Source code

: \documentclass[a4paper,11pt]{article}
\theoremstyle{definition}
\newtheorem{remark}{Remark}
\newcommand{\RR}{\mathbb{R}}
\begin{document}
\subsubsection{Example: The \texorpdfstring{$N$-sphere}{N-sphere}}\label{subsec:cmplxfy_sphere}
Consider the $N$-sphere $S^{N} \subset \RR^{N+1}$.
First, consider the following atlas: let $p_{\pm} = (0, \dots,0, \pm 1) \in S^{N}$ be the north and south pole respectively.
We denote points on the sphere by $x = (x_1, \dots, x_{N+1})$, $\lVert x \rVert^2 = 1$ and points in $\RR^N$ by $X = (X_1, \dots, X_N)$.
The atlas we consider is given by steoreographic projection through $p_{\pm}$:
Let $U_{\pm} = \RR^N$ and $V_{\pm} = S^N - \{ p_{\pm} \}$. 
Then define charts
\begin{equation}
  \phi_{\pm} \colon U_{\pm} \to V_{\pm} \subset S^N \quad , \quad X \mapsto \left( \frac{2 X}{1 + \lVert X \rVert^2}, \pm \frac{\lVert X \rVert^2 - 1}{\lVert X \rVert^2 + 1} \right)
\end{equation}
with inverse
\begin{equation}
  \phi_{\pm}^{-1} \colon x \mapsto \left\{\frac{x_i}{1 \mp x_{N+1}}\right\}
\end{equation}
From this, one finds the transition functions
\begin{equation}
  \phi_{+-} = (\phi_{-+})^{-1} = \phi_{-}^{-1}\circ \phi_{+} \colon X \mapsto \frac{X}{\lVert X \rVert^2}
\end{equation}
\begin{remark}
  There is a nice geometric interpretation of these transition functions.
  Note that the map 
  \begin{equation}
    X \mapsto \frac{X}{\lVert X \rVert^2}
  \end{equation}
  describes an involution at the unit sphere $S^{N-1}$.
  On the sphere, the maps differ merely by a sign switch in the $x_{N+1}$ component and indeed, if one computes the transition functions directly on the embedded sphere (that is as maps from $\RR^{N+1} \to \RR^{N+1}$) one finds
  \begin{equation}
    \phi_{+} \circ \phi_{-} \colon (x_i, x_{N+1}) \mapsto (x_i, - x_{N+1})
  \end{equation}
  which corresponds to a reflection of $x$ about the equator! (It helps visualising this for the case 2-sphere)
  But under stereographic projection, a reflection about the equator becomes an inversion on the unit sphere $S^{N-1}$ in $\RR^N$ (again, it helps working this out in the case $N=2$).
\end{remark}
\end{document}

________

- **WHAT THE TASK ASKS**:
Take the line that contains "describes an involution" and every line after it to the end of the entries above, and reproduce them exactly.

- **TASK SOLUTION**:
  describes an involution at the unit sphere $S^{N-1}$.
  On the sphere, the maps differ merely by a sign switch in the $x_{N+1}$ component and indeed, if one computes the transition functions directly on the embedded sphere (that is as maps from $\RR^{N+1} \to \RR^{N+1}$) one finds
  \begin{equation}
    \phi_{+} \circ \phi_{-} \colon (x_i, x_{N+1}) \mapsto (x_i, - x_{N+1})
  \end{equation}
  which corresponds to a reflection of $x$ about the equator! (It helps visualising this for the case 2-sphere)
  But under stereographic projection, a reflection about the equator becomes an inversion on the unit sphere $S^{N-1}$ in $\RR^N$ (again, it helps working this out in the case $N=2$).
\end{remark}
\end{document}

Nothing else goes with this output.